Stored data below:
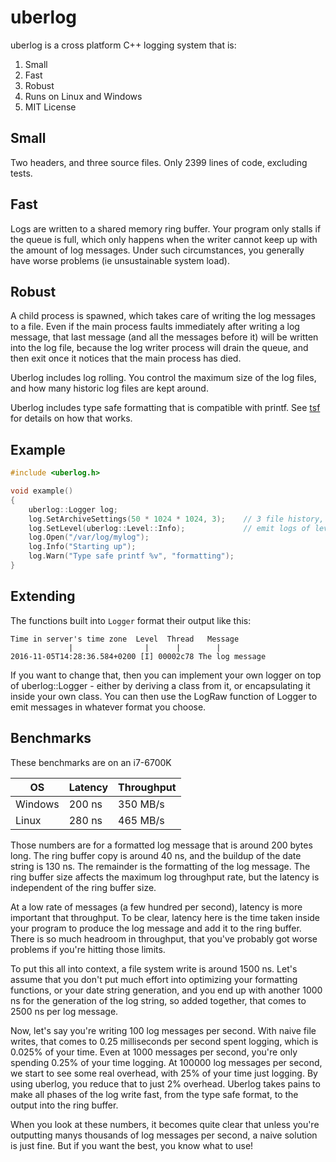 # uberlog

uberlog is a cross platform C++ logging system that is:

1. Small
2. Fast
3. Robust
4. Runs on Linux and Windows
5. MIT License

## Small
Two headers, and three source files. Only 2399 lines of code, excluding tests.

## Fast
Logs are written to a shared memory ring buffer. Your program only stalls if the
queue is full, which only happens when the writer cannot keep up with the
amount of log messages. Under such circumstances, you generally have worse
problems (ie unsustainable system load).

## Robust
A child process is spawned, which takes care of writing the log messages to a file.
Even if the main process faults immediately after writing a log message, that last
message (and all the messages before it) will be written into the log file, because
the log writer process will drain the queue, and then exit once it notices that
the main process has died.

Uberlog includes log rolling. You control the maximum size of the log files, and how
many historic log files are kept around.

Uberlog includes type safe formatting that is compatible with printf. See
[tsf](https://github.com/IMQS/tsf) for details on how that works.

## Example
```cpp
#include <uberlog.h>

void example()
{
	uberlog::Logger log;
	log.SetArchiveSettings(50 * 1024 * 1024, 3);    // 3 file history, 50 MB each
	log.SetLevel(uberlog::Level::Info);             // emit logs of level Info or higher
	log.Open("/var/log/mylog");
	log.Info("Starting up");
	log.Warn("Type safe printf %v", "formatting");
}
```

## Extending
The functions built into `Logger` format their output like this:

    Time in server's time zone  Level  Thread   Message
                 |                |      |        |
    2016-11-05T14:28:36.584+0200 [I] 00002c78 The log message

If you want to change that, then you can implement your own logger on
top of uberlog::Logger - either by deriving a class from it, or 
encapsulating it inside your own class. You can then use the LogRaw
function of Logger to emit messages in whatever format you choose.

## Benchmarks

These benchmarks are on an i7-6700K

| OS   |Latency| Throughput |
|------|-------|------------|
Windows| 200 ns| 350 MB/s 
Linux  | 280 ns| 465 MB/s

Those numbers are for a formatted log message that is around 200 bytes long.
The ring buffer copy is around 40 ns, and the buildup of the date string is 130 ns.
The remainder is the formatting of the log message. The ring buffer size affects
the maximum log throughput rate, but the latency is independent of the ring buffer
size.

At a low rate of messages (a few hundred per second), latency is more
important that throughput. To be clear, latency here is the time taken inside
your program to produce the log message and add it to the ring buffer. There
is so much headroom in throughput, that you've probably got worse problems
if you're hitting those limits. 

To put this all into context, a file system write is around 1500 ns. Let's
assume that you don't put much effort into optimizing your formatting
functions, or your date string generation, and you end up with another 1000 ns
for the generation of the log string, so added together, that comes to
2500 ns per log message.

Now, let's say you're writing 100 log messages per second. With naive file writes,
that comes to 0.25 milliseconds per second spent logging, which is 0.025% of your time.
Even at 1000 messages per second, you're only spending 0.25% of your time
logging. At 100000 log messages per second, we start to see some real overhead,
with 25% of your time just logging. By using uberlog, you reduce that to
just 2% overhead. Uberlog takes pains to make all phases of the log write fast,
from the type safe format, to the output into the ring buffer.

When you look at these numbers, it becomes quite clear that unless you're
outputting manys thousands of log messages per second, a naive solution is
just fine. But if you want the best, you know what to use!
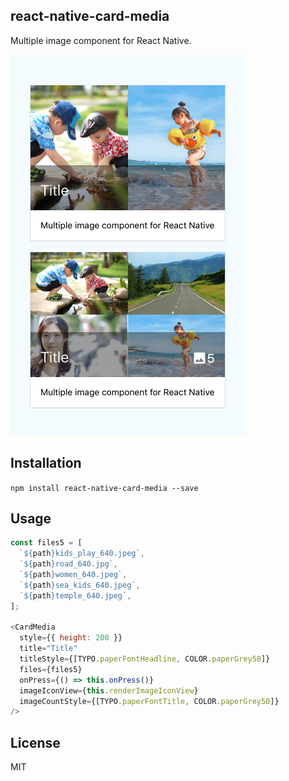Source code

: ## react-native-card-media
Multiple image component for React Native.

![screenshot](images/screenshot.png)

## Installation

`npm install react-native-card-media --save`

## Usage
```javascript
const files5 = [
  `${path}kids_play_640.jpeg`,
  `${path}road_640.jpg`,
  `${path}women_640.jpeg`,
  `${path}sea_kids_640.jpeg`,
  `${path}temple_640.jpeg`,
];

<CardMedia
  style={{ height: 200 }}
  title="Title"
  titleStyle={[TYPO.paperFontHeadline, COLOR.paperGrey50]}
  files={files5}
  onPress={() => this.onPress()}
  imageIconView={this.renderImageIconView}
  imageCountStyle={[TYPO.paperFontTitle, COLOR.paperGrey50]}
/>
```

## License
MIT
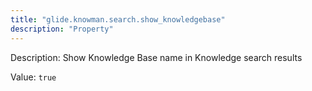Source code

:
```yaml
---
title: "glide.knowman.search.show_knowledgebase"
description: "Property"
---
```


Description: Show Knowledge Base name in Knowledge search results

Value: `true`
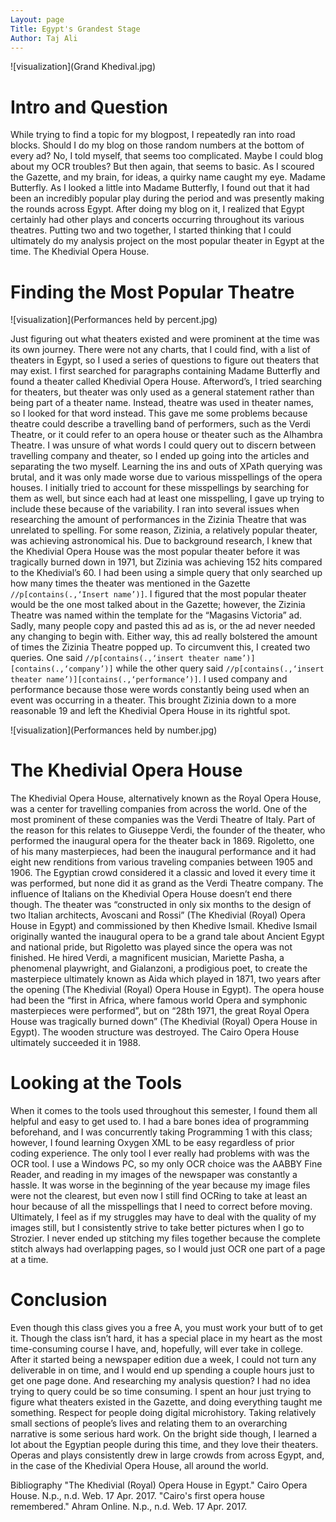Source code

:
 ```yaml
---
Layout: page
Title: Egypt's Grandest Stage
Author: Taj Ali
---
```

![visualization](Grand Khedival.jpg)
# Intro and Question

While trying to find a topic for my blogpost, I repeatedly ran into road blocks. Should I do my blog on those random numbers at the bottom of every ad? No, I told myself, that seems too complicated. Maybe I could blog about my OCR troubles? But then again, that seems to basic. As I scoured the Gazette, and my brain, for ideas, a quirky name caught my eye. Madame Butterfly. As I looked a little into Madame Butterfly, I found out that it had been an incredibly popular play during the period and was presently making the rounds across Egypt. After doing my blog on it, I realized that Egypt certainly had other plays and concerts occurring throughout its various theatres. Putting two and two together, I started thinking that I could ultimately do my analysis project on the most popular theater in Egypt at the time. The Khedivial Opera House.

# Finding the Most Popular Theatre

![visualization](Performances held by percent.jpg)

 Just figuring out what theaters existed and were prominent at the time was its own journey. There were not any charts, that I could find, with a list of theaters in Egypt, so I used a series of questions to figure out theaters that may exist. I first searched for paragraphs containing Madame Butterfly and found a theater called Khedivial Opera House. Afterword’s, I tried searching for theaters, but theater was only used as a general statement rather than being part of a theater name. Instead, theatre was used in theater names, so I looked for that word instead. This gave me some problems because theatre could describe a travelling band of performers, such as the Verdi Theatre, or it could refer to an opera house or theater such as the Alhambra Theatre. I was unsure of what words I could query out to discern between travelling company and theater, so I ended up going into the articles and separating the two myself. Learning the ins and outs of XPath querying was brutal, and it was only made worse due to various misspellings of the opera houses. I initially tried to account for these misspellings by searching for them as well, but since each had at least one misspelling, I gave up trying to include these because of the variability. I ran into several issues when researching the amount of performances in the Zizinia Theatre that was unrelated to spelling. For some reason, Zizinia, a relatively popular theater, was achieving astronomical his. Due to background research, I knew that the Khedivial Opera House was the most popular theater before it was tragically burned down in 1971, but Zizinia was achieving 152 hits compared to the Khedivial’s 60. I had been using a simple query that only searched up how many times the theater was mentioned in the Gazette `//p[contains(.,‘Insert name’)]`. I figured that the most popular theater would be the one most talked about in the Gazette; however, the Zizinia Theatre was named within the template for the “Magasins Victoria” ad. Sadly, many people copy and pasted this ad as is, or the ad never needed any changing to begin with. Either way, this ad really bolstered the amount of times the Zizinia Theatre popped up. To circumvent this, I created two queries. One said `//p[contains(.,‘insert theater name’)][contains(.,‘company’)]` while the other query said `//p[contains(.,‘insert theater name’)][contains(.,‘performance’)]`. I used company and performance because those were words constantly being used when an event was occurring in a theater. This brought Zizinia down to a more reasonable 19 and left the Khedivial Opera House in its rightful spot.

 ![visualization](Performances held by number.jpg)

# The Khedivial Opera House

 The Khedivial Opera House, alternatively known as the Royal Opera House, was a center for travelling companies from across the world. One of the most prominent of these companies was the Verdi Theatre of Italy. Part of the reason for this relates to Giuseppe Verdi, the founder of the theater, who performed the inaugural opera for the theater back in 1869. Rigoletto, one of his many masterpieces, had been the inaugural performance and it had eight new renditions from various traveling companies between 1905 and 1906. The Egyptian crowd considered it a classic and loved it every time it was performed, but none did it as grand as the Verdi Theatre company. The influence of Italians on the Khedivial Opera House doesn’t end there though. The theater was “constructed in only six months to the design of two Italian architects, Avoscani and Rossi” (The Khedivial (Royal) Opera House in Egypt) and commissioned by then Khedive Ismail. Khedive Ismail originally wanted the inaugural opera to be a grand tale about Ancient Egypt and national pride, but Rigoletto was played since the opera was not finished. He hired Verdi, a magnificent musician, Mariette Pasha, a phenomenal playwright, and Gialanzoni, a prodigious poet, to create the masterpiece ultimately known as Aida which played in 1871, two years after the opening (The Khedivial (Royal) Opera House in Egypt).
 The opera house had been the “first in Africa, where famous world Opera and symphonic masterpieces were performed”, but on “28th 1971, the great Royal Opera House was tragically burned down” (The Khedivial (Royal) Opera House in Egypt). The wooden structure was destroyed. The Cairo Opera House ultimately succeeded it in 1988.

# Looking at the Tools

 When it comes to the tools used throughout this semester, I found them all helpful and easy to get used to. I had a bare bones idea of programming beforehand, and I was concurrently taking Programming 1 with this class; however, I found learning Oxygen XML to be easy regardless of prior coding experience. The only tool I ever really had problems with was the OCR tool. I use a Windows PC, so my only OCR choice was the AABBY Fine Reader, and reading in my images of the newspaper was constantly a hassle. It was worse in the beginning of the year because my image files were not the clearest, but even now I still find OCRing to take at least an hour because of all the misspellings that I need to correct before moving. Ultimately, I feel as if my struggles may have to deal with the quality of my images still, but I consistently strive to take better pictures when I go to Strozier. I never ended up stitching my files together because the complete stitch always had overlapping pages, so I would just OCR one part of a page at a time.

# Conclusion

 Even though this class gives you a free A, you must work your butt of to get it. Though the class isn’t hard, it has a special place in my heart as the most time-consuming course I have, and, hopefully, will ever take in college. After it started being a newspaper edition due a week, I could not turn any deliverable in on time, and I would end up spending a couple hours just to get one page done. And researching my analysis question? I had no idea trying to query could be so time consuming. I spent an hour just trying to figure what theaters existed in the Gazette, and doing everything taught me something. Respect for people doing digital microhistory. Taking relatively small sections of people’s lives and relating them to an overarching narrative is some serious hard work. On the bright side though, I learned a lot about the Egyptian people during this time, and they love their theaters. Operas and plays consistently drew in large crowds from across Egypt, and, in the case of the Khedivial Opera House, all around the world.












Bibliography
"The Khedivial (Royal) Opera House in Egypt." Cairo Opera House. N.p., n.d. Web. 17 Apr. 2017.
"Cairo's first opera house remembered." Ahram Online. N.p., n.d. Web. 17 Apr. 2017.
End of Stored data.
--- Task requirements ---
Repeat the lines exactly as they stand, from the opening line of the data through the line with "2016-11-05T14:28:36.584+0200 [I] 00002c78". Pictures stay out of the copy.

--- Finished task ---
 # uberlog

uberlog is a cross platform C++ logging system that is:

1. Small
2. Fast
3. Robust
4. Runs on Linux and Windows
5. MIT License

## Small
Two headers, and three source files. Only 2399 lines of code, excluding tests.

## Fast
Logs are written to a shared memory ring buffer. Your program only stalls if the
queue is full, which only happens when the writer cannot keep up with the
amount of log messages. Under such circumstances, you generally have worse
problems (ie unsustainable system load).

## Robust
A child process is spawned, which takes care of writing the log messages to a file.
Even if the main process faults immediately after writing a log message, that last
message (and all the messages before it) will be written into the log file, because
the log writer process will drain the queue, and then exit once it notices that
the main process has died.

Uberlog includes log rolling. You control the maximum size of the log files, and how
many historic log files are kept around.

Uberlog includes type safe formatting that is compatible with printf. See
[tsf](https://github.com/IMQS/tsf) for details on how that works.

## Example
```cpp
#include <uberlog.h>

void example()
{
	uberlog::Logger log;
	log.SetArchiveSettings(50 * 1024 * 1024, 3);    // 3 file history, 50 MB each
	log.SetLevel(uberlog::Level::Info);             // emit logs of level Info or higher
	log.Open("/var/log/mylog");
	log.Info("Starting up");
	log.Warn("Type safe printf %v", "formatting");
}
```

## Extending
The functions built into `Logger` format their output like this:

    Time in server's time zone  Level  Thread   Message
                 |                |      |        |
    2016-11-05T14:28:36.584+0200 [I] 00002c78 The log message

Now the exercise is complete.